▶ _PROBLEM DESCRIPTION_
Repeat the records below line by line, exactly, finishing on the line that contains "1. Unfreezing StableTokenBRL".

Segment Start: GIVEN RECORDS

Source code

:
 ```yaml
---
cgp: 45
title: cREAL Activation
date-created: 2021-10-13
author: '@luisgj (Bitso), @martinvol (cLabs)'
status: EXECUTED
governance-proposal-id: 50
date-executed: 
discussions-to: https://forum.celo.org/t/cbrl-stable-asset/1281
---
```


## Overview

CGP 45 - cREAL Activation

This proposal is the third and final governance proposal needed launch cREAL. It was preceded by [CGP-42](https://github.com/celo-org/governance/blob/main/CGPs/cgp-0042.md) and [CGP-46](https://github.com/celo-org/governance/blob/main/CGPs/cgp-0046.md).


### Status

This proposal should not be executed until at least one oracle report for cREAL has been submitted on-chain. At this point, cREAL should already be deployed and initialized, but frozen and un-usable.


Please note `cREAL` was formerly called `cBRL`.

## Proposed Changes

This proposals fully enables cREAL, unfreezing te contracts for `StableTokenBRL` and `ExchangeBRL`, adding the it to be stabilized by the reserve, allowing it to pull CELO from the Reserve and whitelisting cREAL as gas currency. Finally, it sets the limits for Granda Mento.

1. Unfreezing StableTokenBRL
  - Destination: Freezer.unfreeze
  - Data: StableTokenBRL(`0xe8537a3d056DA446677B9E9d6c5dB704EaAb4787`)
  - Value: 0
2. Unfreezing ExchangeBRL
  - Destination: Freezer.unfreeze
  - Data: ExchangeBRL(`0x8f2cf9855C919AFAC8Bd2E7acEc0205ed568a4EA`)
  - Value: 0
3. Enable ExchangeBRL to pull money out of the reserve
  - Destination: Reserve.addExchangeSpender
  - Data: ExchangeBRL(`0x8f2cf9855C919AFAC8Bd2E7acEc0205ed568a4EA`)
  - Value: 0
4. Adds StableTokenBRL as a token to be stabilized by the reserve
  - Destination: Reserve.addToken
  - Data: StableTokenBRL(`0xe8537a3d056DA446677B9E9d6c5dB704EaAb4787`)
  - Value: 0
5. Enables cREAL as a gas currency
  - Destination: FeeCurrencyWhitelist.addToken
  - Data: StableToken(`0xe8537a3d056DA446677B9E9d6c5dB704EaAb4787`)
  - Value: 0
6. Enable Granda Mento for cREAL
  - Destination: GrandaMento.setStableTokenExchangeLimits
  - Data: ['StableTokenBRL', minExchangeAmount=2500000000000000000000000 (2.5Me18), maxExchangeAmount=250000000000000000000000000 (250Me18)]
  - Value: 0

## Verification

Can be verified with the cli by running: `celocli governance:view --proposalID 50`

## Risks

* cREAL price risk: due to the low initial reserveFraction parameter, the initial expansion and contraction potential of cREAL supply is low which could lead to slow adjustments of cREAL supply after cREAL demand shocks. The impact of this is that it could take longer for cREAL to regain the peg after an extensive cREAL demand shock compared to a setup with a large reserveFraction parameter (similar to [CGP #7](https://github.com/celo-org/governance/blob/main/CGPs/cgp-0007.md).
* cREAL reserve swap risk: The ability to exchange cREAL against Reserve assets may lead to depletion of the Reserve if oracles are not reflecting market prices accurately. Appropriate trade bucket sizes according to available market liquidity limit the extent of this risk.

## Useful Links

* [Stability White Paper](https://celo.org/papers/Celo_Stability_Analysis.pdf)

Segment End: GIVEN RECORDS

▶ _YOUR RESPONSE_
Source code

:
 ```yaml
---
cgp: 45
title: cREAL Activation
date-created: 2021-10-13
author: '@luisgj (Bitso), @martinvol (cLabs)'
status: EXECUTED
governance-proposal-id: 50
date-executed: 
discussions-to: https://forum.celo.org/t/cbrl-stable-asset/1281
---
```


## Overview

CGP 45 - cREAL Activation

This proposal is the third and final governance proposal needed launch cREAL. It was preceded by [CGP-42](https://github.com/celo-org/governance/blob/main/CGPs/cgp-0042.md) and [CGP-46](https://github.com/celo-org/governance/blob/main/CGPs/cgp-0046.md).


### Status

This proposal should not be executed until at least one oracle report for cREAL has been submitted on-chain. At this point, cREAL should already be deployed and initialized, but frozen and un-usable.


Please note `cREAL` was formerly called `cBRL`.

## Proposed Changes

This proposals fully enables cREAL, unfreezing te contracts for `StableTokenBRL` and `ExchangeBRL`, adding the it to be stabilized by the reserve, allowing it to pull CELO from the Reserve and whitelisting cREAL as gas currency. Finally, it sets the limits for Granda Mento.

1. Unfreezing StableTokenBRL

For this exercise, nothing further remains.